# Leather Zulu



## doingtime (Nov 16, 2010)

Nothing terribly exciting, just my old everday bashed up Seiko Panda glam'd up nicely with a new strap





Got it from Monkey Swag for about 20 quid. Mega comfy but at 280mm length my largeish wrist is on the third last hole.

Seems real well made, nice soft leather with a decent grain to it, neat stitching and the hardwares seemingly pvd coated.

Recommend them


----------



## chris.ph (Dec 29, 2011)

tidy :thumbup:


----------



## doingtime (Nov 16, 2010)

Cheers Chris il be getting more from them. Leathers so nice to wear. Mmmmm sounds bad that lol.


----------



## greasemonk (Oct 4, 2012)

hi,looks great,i bought one from the same seller in 22mm,i have to say mine was only just long enough with my 8" wrist to tuck through the second metal loop but it like yours looks super,cheers,greasemonk


----------



## doingtime (Nov 16, 2010)

Greasemonk, yeah they should make them a bit longer, my wrist is not huge by any standard. Impressed with the quality for the price.

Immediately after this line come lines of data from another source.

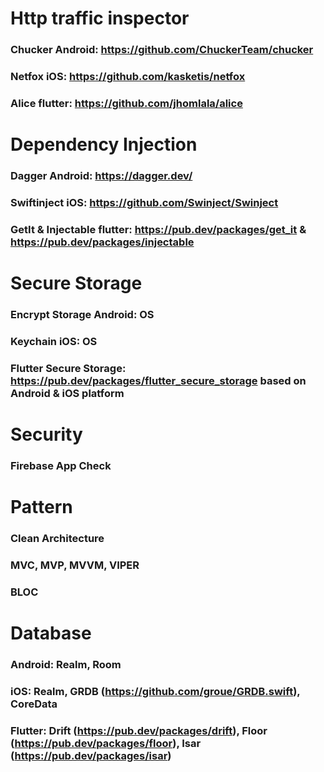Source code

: # Http traffic inspector
### Chucker Android: https://github.com/ChuckerTeam/chucker
### Netfox iOS: https://github.com/kasketis/netfox
### Alice flutter: https://github.com/jhomlala/alice

# Dependency Injection
### Dagger Android: https://dagger.dev/
### Swiftinject iOS: https://github.com/Swinject/Swinject
### GetIt & Injectable flutter: https://pub.dev/packages/get_it & https://pub.dev/packages/injectable

# Secure Storage
### Encrypt Storage Android: OS
### Keychain iOS: OS
### Flutter Secure Storage: https://pub.dev/packages/flutter_secure_storage based on Android & iOS platform

# Security
### Firebase App Check

# Pattern
### Clean Architecture
### MVC, MVP, MVVM, VIPER
### BLOC

# Database
### Android: Realm, Room
### iOS: Realm, GRDB (https://github.com/groue/GRDB.swift), CoreData
### Flutter: Drift (https://pub.dev/packages/drift), Floor (https://pub.dev/packages/floor), Isar (https://pub.dev/packages/isar)
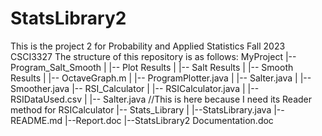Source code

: # StatsLibrary2
This is the project 2 for Probability and Applied Statistics Fall 2023 CSCI3327
The structure of this repository is as follows:
MyProject
|-- Program_Salt_Smooth
|   |-- Plot Results
|   |-- Salt Results
|   |-- Smooth Results
|   |-- OctaveGraph.m
|   |-- ProgramPlotter.java
|   |-- Salter.java
|   |-- Smoother.java
|-- RSI_Calculator
|   |-- RSICalculator.java
|   |-- RSIDataUsed.csv
|   |-- Salter.java //This is here because I need its Reader method for RSICalculator
|-- Stats_Library
|   |--StatsLibrary.java
|--README.md
|--Report.doc
|--StatsLibrary2 Documentation.doc

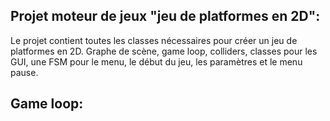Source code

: ## Projet moteur de jeux "jeu de platformes en 2D": 
Le projet contient toutes les classes nécessaires pour créer un jeu de platformes en 2D. Graphe de scène, game loop, colliders, classes pour les GUI, une FSM pour le menu, le début du jeu, les paramètres et le menu pause.

## Game loop:
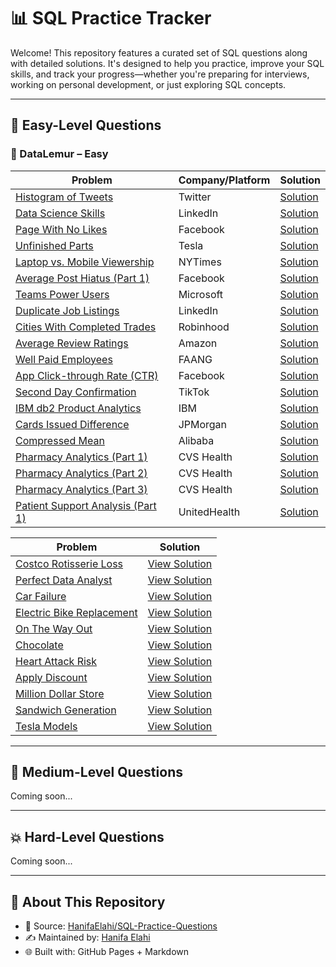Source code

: # 📊 SQL Practice Tracker

Welcome! This repository features a curated set of SQL questions along with detailed solutions. It's designed to help you practice, improve your SQL skills, and track your progress—whether you're preparing for interviews, working on personal development, or just exploring SQL concepts.

---

## 🐣 Easy-Level Questions

### 🔹 DataLemur – Easy

| Problem | Company/Platform | Solution |
|--------|------------------|----------|
| [Histogram of Tweets](https://datalemur.com/questions/sql-histogram-tweets) | Twitter | [Solution](https://github.com/HanifaElahi/SQL-Practice-Questions/blob/main/DataLemur/Easy/histogram_of_tweets.sql) |
| [Data Science Skills](https://datalemur.com/questions/matching-skills) | LinkedIn | [Solution](https://github.com/HanifaElahi/SQL-Practice-Questions/blob/main/DataLemur/Easy/data_science_skills.sql) |
| [Page With No Likes](https://datalemur.com/questions/sql-page-with-no-likes) | Facebook | [Solution](https://github.com/HanifaElahi/SQL-Practice-Questions/blob/main/DataLemur/Easy/page_with_no_likes.sql) |
| [Unfinished Parts](https://datalemur.com/questions/tesla-unfinished-parts) | Tesla | [Solution](https://github.com/HanifaElahi/SQL-Practice-Questions/blob/main/DataLemur/Easy/unfinished_parts.sql) |
| [Laptop vs. Mobile Viewership](https://datalemur.com/questions/laptop-mobile-viewership) | NYTimes | [Solution](https://github.com/HanifaElahi/SQL-Practice-Questions/blob/main/DataLemur/Easy/laptop_vs_mobile_viewership.sql) |
| [Average Post Hiatus (Part 1)](https://datalemur.com/questions/sql-average-post-hiatus-1) | Facebook | [Solution](https://github.com/HanifaElahi/SQL-Practice-Questions/blob/main/DataLemur/Easy/average_post_hiatus_part_one.sql) |
| [Teams Power Users](https://datalemur.com/questions/teams-power-users) | Microsoft | [Solution](https://github.com/HanifaElahi/SQL-Practice-Questions/blob/main/DataLemur/Easy/team_power_users.sql) |
| [Duplicate Job Listings](https://datalemur.com/questions/duplicate-job-listings) | LinkedIn | [Solution](https://github.com/HanifaElahi/SQL-Practice-Questions/blob/main/DataLemur/Easy/duplicate_job_listings.sql) |
| [Cities With Completed Trades](https://datalemur.com/questions/completed-trades) | Robinhood | [Solution](https://github.com/HanifaElahi/SQL-Practice-Questions/blob/main/DataLemur/Easy/cities_with_completed_trades.sql) |
| [Average Review Ratings](https://datalemur.com/questions/sql-avg-review-ratings) | Amazon | [Solution](https://github.com/HanifaElahi/SQL-Practice-Questions/blob/main/DataLemur/Easy/average_review_ratings.sql) |
| [Well Paid Employees](https://datalemur.com/questions/sql-well-paid-employees) | FAANG | [Solution](https://github.com/HanifaElahi/SQL-Practice-Questions/blob/main/DataLemur/Easy/well_paid_employees.sql) |
| [App Click-through Rate (CTR)](https://datalemur.com/questions/click-through-rate) | Facebook | [Solution](https://github.com/HanifaElahi/SQL-Practice-Questions/blob/main/DataLemur/Easy/app_click_through_rate.sql) |
| [Second Day Confirmation](https://datalemur.com/questions/second-day-confirmation) | TikTok | [Solution](https://github.com/HanifaElahi/SQL-Practice-Questions/blob/main/DataLemur/Easy/second_day_confirmation.sql) |
| [IBM db2 Product Analytics](https://datalemur.com/questions/sql-ibm-db2-product-analytics) | IBM | [Solution](https://github.com/HanifaElahi/SQL-Practice-Questions/blob/main/DataLemur/Easy/ibm_db2_product_analytics.sql) |
| [Cards Issued Difference](https://datalemur.com/questions/cards-issued-difference) | JPMorgan | [Solution](https://github.com/HanifaElahi/SQL-Practice-Questions/blob/main/DataLemur/Easy/cards_issued_difference.sql) |
| [Compressed Mean](https://datalemur.com/questions/alibaba-compressed-mean) | Alibaba | [Solution](https://github.com/HanifaElahi/SQL-Practice-Questions/blob/main/DataLemur/Easy/compressed_mean.sql) |
| [Pharmacy Analytics (Part 1)](https://datalemur.com/questions/top-profitable-drugs) | CVS Health | [Solution](https://github.com/HanifaElahi/SQL-Practice-Questions/blob/main/DataLemur/Easy/pharmacy_analytics_part_one.sql) |
| [Pharmacy Analytics (Part 2)](https://datalemur.com/questions/non-profitable-drugs) | CVS Health | [Solution](https://github.com/HanifaElahi/SQL-Practice-Questions/blob/main/DataLemur/Easy/pharmacy_analytics_part_two.sql) |
| [Pharmacy Analytics (Part 3)](https://datalemur.com/questions/total-drugs-sales) | CVS Health | [Solution](https://github.com/HanifaElahi/SQL-Practice-Questions/blob/main/DataLemur/Easy/pharmacy_analytics_part_three.sql) |
| [Patient Support Analysis (Part 1)](https://datalemur.com/questions/frequent-callers) | UnitedHealth | [Solution](https://github.com/HanifaElahi/SQL-Practice-Questions/blob/main/DataLemur/Easy/patient_support_analysis_part_one.sql) |

| Problem                                                                                               | Solution                                                                                                                              |
| ----------------------------------------------------------------------------------------------------- | ------------------------------------------------------------------------------------------------------------------------------------- |
| [Costco Rotisserie Loss](https://www.analystbuilder.com/questions/costco-rotisserie-loss-kkCDh)       | [View Solution](https://github.com/HanifaElahi/SQL-Practice-Questions/blob/main/Analyst%20Builder/Easy/costco_rotisserie_loss.sql)    |
| [Perfect Data Analyst](https://www.analystbuilder.com/questions/perfect-data-analyst-GMFmx)           | [View Solution](https://github.com/HanifaElahi/SQL-Practice-Questions/blob/main/Analyst%20Builder/Easy/perfect_data_analyst.sql)      |
| [Car Failure](https://www.analystbuilder.com/questions/car-failure-TUsTW)                             | [View Solution](https://github.com/HanifaElahi/SQL-Practice-Questions/blob/main/Analyst%20Builder/Easy/car_failure.sql)               |
| [Electric Bike Replacement](https://www.analystbuilder.com/questions/electric-bike-replacement-ZaFie) | [View Solution](https://github.com/HanifaElahi/SQL-Practice-Questions/blob/main/Analyst%20Builder/Easy/electric_bike_replacement.sql) |
| [On The Way Out](https://www.analystbuilder.com/questions/on-the-way-out-LGNoQ)                       | [View Solution](https://github.com/HanifaElahi/SQL-Practice-Questions/blob/main/Analyst%20Builder/Easy/on_the_way_out.sql)            |
| [Chocolate](https://www.analystbuilder.com/questions/chocolate-vPiUY)                                 | [View Solution](https://github.com/HanifaElahi/SQL-Practice-Questions/blob/main/Analyst%20Builder/Easy/chocolate.sql)                 |
| [Heart Attack Risk](https://www.analystbuilder.com/questions/heart-attack-risk-FKfdn)                 | [View Solution](https://github.com/HanifaElahi/SQL-Practice-Questions/blob/main/Analyst%20Builder/Easy/heart_attack_risk.sql)         |
| [Apply Discount](https://www.analystbuilder.com/questions/apply-discount-RdWhb)                       | [View Solution](https://github.com/HanifaElahi/SQL-Practice-Questions/blob/main/Analyst%20Builder/Easy/apply_discount.sql)            |
| [Million Dollar Store](https://www.analystbuilder.com/questions/million-dollar-store-ARdQa)           | [View Solution](https://github.com/HanifaElahi/SQL-Practice-Questions/blob/main/Analyst%20Builder/Easy/million_dollar_store.sql)      |
| [Sandwich Generation](https://www.analystbuilder.com/questions/sandwich-generation-excIi)             | [View Solution](https://github.com/HanifaElahi/SQL-Practice-Questions/blob/main/Analyst%20Builder/Easy/sandwich_generation.sql)       |
| [Tesla Models](https://www.analystbuilder.com/questions/tesla-models-soJdJ)                           | [View Solution](https://github.com/HanifaElahi/SQL-Practice-Questions/blob/main/Analyst%20Builder/Easy/tesla_models.sql)              |
 
---

## 🔁 Medium-Level Questions

Coming soon...

---

## 💥 Hard-Level Questions

Coming soon...

---

## 🚀 About This Repository

- 📂 Source: [HanifaElahi/SQL-Practice-Questions](https://github.com/HanifaElahi/SQL-Practice-Questions)
- ✍️ Maintained by: [Hanifa Elahi](https://github.com/HanifaElahi)
- 🌐 Built with: GitHub Pages + Markdown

Will be getting another one shortly, maybe try a leather nato


----------



## Ryan P (Sep 20, 2011)

These straps get the :thumbup: from me too, decent quality at a nice price.

Ditto the comments on the length, should be at least 20mm longer.

Watch & strap look good.

Cheers

R


----------



## luckywatch (Feb 2, 2013)

Looks good on that Panda. Your right a good Nato should come in about 300 or 310. :thumbup:


----------



## doingtime (Nov 16, 2010)

Cheers for the comments guys, very comfortable strap I have to say!


----------



## Time Bomb (Dec 28, 2013)

Purchased from Monkeyswag before and would use them again.

Am I correct in thinking the NATO straps are of thinner stock than the Zulu ones?

I had a leather NATO one and just found it too flimsy with my Tissot on there.


----------